WORK ITEM:
Across the material below, say how many lines contain the string "Encrypt", and add no other words.

- Opening Delimiter -

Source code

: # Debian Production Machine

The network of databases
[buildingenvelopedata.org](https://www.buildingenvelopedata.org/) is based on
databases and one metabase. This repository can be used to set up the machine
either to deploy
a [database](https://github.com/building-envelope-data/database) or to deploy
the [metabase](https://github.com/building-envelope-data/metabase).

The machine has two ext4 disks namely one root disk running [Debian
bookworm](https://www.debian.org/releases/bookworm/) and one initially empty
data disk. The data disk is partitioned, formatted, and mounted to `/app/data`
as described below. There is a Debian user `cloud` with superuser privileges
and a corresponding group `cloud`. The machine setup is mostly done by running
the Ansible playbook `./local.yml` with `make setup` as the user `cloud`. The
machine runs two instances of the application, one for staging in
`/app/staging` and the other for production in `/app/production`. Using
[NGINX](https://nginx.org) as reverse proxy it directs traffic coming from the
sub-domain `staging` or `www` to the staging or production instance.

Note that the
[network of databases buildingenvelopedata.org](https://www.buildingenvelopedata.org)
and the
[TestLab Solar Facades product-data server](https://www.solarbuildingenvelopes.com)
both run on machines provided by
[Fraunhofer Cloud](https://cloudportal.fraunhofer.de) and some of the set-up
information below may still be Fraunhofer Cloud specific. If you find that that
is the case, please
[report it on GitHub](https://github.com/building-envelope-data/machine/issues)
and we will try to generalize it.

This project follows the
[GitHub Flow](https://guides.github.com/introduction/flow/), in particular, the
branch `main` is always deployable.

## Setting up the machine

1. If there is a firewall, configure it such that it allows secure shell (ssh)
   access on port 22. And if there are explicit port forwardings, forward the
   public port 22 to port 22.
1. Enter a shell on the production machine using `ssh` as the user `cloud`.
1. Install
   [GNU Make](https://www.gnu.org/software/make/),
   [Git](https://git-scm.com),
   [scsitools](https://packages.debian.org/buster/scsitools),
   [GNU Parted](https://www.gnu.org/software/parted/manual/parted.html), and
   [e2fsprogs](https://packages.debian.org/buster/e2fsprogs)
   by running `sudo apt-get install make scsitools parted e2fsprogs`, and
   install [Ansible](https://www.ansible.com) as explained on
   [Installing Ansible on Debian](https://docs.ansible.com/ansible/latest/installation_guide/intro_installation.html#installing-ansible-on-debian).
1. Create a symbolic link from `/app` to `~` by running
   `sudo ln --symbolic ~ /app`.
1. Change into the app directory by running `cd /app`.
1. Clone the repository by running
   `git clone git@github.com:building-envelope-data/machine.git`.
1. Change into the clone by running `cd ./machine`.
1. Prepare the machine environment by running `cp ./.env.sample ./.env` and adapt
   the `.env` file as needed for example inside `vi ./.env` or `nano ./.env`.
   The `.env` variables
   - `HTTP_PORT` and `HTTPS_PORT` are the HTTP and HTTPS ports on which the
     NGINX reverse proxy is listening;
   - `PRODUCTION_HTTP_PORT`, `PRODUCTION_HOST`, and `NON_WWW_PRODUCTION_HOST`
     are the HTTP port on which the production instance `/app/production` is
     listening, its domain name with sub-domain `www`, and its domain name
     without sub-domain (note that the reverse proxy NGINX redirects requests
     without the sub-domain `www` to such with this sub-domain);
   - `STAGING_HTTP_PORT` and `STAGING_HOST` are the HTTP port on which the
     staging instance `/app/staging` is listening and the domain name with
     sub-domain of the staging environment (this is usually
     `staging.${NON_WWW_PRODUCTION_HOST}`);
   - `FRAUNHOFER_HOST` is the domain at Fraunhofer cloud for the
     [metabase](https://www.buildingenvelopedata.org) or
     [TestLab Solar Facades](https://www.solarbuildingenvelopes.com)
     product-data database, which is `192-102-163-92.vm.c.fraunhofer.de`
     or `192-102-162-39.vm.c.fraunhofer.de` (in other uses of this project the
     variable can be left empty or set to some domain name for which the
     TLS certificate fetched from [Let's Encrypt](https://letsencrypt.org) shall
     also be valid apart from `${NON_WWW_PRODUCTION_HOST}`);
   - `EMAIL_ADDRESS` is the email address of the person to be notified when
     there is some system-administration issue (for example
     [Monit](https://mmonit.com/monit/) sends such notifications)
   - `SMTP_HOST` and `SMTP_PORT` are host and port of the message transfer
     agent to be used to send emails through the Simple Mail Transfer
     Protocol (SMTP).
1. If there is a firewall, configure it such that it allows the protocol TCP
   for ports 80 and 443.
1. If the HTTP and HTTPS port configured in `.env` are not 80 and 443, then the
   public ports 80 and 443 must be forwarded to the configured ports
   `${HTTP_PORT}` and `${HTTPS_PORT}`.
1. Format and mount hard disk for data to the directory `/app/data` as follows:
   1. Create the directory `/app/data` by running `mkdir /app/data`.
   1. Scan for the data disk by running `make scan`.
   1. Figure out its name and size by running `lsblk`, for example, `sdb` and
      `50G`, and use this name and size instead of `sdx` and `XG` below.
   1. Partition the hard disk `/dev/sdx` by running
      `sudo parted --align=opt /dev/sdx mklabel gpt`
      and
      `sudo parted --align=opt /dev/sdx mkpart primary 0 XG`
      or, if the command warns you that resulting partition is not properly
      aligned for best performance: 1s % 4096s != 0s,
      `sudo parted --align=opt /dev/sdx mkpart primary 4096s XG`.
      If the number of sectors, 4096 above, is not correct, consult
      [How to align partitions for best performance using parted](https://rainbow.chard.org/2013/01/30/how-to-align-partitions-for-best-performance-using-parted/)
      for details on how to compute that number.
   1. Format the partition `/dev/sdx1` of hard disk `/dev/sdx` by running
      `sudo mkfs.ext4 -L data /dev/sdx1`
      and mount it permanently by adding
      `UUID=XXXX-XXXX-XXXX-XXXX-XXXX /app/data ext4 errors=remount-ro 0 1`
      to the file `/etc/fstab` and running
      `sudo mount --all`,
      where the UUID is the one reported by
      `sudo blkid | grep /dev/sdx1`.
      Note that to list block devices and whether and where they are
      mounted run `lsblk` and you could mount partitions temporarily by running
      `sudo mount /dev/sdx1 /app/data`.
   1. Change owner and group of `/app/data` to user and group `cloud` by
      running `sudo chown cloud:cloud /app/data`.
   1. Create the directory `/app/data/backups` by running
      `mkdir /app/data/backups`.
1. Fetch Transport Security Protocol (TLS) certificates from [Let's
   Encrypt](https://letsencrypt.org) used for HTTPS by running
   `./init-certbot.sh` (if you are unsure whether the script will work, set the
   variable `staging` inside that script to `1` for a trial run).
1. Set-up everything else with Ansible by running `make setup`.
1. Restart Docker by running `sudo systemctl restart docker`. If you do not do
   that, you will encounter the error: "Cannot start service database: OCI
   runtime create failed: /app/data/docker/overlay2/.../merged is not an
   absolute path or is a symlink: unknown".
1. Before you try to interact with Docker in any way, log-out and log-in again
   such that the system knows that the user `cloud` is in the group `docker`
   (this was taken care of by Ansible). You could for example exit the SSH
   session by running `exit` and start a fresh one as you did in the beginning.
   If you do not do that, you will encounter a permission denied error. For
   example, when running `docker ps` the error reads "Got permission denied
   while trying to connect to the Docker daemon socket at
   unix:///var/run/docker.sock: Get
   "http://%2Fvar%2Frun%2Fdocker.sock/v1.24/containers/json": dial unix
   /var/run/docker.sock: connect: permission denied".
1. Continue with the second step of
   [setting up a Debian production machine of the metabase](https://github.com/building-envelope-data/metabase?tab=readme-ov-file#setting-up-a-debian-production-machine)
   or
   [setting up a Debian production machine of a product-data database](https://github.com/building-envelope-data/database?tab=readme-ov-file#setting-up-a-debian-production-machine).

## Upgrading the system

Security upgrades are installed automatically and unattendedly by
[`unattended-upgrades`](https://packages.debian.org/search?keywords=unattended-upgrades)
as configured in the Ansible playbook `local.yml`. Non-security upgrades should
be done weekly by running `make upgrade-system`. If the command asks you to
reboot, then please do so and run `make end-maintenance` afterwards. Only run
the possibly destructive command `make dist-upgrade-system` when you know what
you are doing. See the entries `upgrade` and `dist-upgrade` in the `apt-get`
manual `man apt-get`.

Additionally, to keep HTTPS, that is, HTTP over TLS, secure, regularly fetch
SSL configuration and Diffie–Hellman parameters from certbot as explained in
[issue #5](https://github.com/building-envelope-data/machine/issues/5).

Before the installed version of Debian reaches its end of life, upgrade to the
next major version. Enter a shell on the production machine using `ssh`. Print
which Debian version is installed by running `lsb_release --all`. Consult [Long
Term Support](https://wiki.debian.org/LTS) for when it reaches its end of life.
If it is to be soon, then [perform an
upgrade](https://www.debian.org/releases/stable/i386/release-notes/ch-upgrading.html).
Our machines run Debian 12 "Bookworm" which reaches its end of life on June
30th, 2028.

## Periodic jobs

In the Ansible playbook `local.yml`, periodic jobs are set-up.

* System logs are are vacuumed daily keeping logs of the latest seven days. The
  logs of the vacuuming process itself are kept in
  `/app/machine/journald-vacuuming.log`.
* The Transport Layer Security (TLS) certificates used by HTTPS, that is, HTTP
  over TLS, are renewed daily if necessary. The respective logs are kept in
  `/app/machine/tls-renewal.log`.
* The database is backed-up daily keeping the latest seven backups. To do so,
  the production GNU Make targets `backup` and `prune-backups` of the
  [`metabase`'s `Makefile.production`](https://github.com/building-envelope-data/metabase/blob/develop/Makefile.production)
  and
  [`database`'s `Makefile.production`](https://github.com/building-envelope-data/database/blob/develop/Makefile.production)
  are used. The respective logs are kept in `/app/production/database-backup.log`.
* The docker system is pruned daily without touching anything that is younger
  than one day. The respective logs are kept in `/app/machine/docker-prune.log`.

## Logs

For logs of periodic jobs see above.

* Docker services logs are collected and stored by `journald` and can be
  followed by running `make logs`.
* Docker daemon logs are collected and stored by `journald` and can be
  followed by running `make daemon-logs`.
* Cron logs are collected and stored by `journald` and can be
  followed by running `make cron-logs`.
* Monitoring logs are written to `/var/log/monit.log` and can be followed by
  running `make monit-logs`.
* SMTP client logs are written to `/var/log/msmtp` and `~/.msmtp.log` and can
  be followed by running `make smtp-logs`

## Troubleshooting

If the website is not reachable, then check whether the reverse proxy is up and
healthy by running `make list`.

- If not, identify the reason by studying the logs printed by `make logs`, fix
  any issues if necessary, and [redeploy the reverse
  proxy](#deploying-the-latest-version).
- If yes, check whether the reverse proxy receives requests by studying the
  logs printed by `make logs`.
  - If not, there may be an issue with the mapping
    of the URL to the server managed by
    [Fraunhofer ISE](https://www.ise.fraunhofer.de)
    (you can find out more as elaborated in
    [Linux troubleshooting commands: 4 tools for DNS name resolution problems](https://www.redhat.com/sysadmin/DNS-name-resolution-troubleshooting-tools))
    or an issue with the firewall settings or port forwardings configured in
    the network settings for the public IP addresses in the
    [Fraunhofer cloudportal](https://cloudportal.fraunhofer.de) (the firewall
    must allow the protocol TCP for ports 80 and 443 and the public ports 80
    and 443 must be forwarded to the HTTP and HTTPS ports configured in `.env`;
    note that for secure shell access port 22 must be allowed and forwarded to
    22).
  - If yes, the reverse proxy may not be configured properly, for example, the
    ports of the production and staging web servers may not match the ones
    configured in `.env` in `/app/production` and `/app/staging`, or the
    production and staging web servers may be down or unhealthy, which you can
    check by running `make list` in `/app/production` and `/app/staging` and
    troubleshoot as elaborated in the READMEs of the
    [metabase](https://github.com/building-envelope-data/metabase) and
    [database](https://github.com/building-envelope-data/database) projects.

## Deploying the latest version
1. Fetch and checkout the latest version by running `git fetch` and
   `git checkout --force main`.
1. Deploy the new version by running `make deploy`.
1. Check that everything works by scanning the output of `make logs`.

- Closing Delimiter -

RESPONSE BELOW:
2